So today I'll be going over my second approach to multithreading gameplay logic. This approach is similar to the actor model , in that entities are capable of updating their internal state, but to update other entities, they must send messages. An extension that many engines add to the actor model is a dependency system. The dependency system helps with task batching in the multithreading phase, and determines which messages can be sent immediately or deferred until the end of the frame.
In my approach, there are five important classes. EBusTraits, EBus, CEntityBusPeer, CActor, CActorComponent. The EBusTrait's responsibility is to provide custom configurations on a per bus basis. EBus is the specific bus and handles dispatch logic for a message. Entity Bus Peers are equivalent to the actors in the actor model, in that they send and receive messages while CActor and CActorComponents are similar to Actors and Actor Components in Unreal Engine 4, and are derived from CEntityBusPeer.
As previously stated, I have incorporated a dependency system to this approach. Actors/ActorComponents that are likely to access each other during a tick add themselves to a dependency list. In the beginning of the frame, All Actors and Components that are dependent on each other are put into a single job and sent to update on the same thread. This batching approach is used in (1) and (2).
As one can see , I chose to take a different approach when it came to the messaging system. Many messaging systems choose to rely on either an uber-message or a derived message class approach. Seeing as there might be hundreds , or thousands, of messages, I chose to use lambdas.
1) Actors/Components are completely decoupled , allowing for far more efficient multithreading than the previous approach.

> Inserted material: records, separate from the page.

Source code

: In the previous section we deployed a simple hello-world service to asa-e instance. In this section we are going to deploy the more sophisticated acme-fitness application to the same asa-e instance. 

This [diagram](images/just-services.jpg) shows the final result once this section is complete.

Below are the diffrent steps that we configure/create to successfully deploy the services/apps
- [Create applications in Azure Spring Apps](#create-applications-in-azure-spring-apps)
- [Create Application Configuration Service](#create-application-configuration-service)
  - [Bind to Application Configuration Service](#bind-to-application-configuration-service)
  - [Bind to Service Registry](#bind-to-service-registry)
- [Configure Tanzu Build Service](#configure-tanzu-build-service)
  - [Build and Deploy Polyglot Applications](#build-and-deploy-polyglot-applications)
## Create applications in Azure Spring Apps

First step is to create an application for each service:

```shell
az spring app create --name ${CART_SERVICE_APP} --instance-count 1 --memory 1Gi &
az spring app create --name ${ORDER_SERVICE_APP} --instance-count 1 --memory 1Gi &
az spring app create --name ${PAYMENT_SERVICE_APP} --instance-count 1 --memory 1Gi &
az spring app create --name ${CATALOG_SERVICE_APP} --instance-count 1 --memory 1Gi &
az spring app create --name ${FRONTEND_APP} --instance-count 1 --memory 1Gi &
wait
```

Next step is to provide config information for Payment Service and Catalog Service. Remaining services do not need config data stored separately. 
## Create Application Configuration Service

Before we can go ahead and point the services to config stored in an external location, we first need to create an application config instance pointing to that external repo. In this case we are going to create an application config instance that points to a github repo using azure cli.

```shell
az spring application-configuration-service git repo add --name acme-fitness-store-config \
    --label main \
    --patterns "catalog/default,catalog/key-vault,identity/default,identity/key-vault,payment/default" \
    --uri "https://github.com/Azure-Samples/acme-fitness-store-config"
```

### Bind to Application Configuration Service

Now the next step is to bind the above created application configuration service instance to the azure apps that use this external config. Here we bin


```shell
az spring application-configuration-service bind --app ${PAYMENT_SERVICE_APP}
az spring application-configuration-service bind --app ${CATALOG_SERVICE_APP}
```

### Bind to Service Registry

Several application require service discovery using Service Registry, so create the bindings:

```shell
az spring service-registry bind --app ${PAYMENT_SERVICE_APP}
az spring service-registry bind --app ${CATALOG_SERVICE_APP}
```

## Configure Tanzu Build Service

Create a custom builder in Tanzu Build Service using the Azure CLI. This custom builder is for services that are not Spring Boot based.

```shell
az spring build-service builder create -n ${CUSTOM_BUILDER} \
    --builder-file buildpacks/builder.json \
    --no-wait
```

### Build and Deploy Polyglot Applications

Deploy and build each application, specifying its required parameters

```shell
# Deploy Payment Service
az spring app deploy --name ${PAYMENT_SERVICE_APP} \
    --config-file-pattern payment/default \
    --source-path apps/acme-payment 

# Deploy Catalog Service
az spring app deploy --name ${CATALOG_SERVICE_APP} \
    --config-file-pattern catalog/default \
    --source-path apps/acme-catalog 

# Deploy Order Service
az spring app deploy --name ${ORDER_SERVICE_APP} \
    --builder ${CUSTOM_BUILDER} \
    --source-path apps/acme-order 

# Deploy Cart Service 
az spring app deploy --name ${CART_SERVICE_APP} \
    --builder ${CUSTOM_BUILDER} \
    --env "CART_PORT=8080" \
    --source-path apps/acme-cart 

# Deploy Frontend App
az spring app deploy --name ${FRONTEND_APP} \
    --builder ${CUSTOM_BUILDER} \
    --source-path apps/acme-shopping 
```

2) Easier to transfer old code bases to this approach by creating a dependency or converting any Actor/Component manipulation to an asynchronous message.
3) Allows parent entities / components to be updated prior to children.
1) Requires some external systems to become aware of the new multithreaded architecture. For example, any thread can be processing a task that can be reading or writing from the physics world. To compensate for this, some approaches choose to buffer any physics changes until a certain point, meaning that all ray casts will be running against an old state.
2) Because Actors/Components are updated one at a time, it becomes impossible to leverage any optimizations that could be done through a batching approach.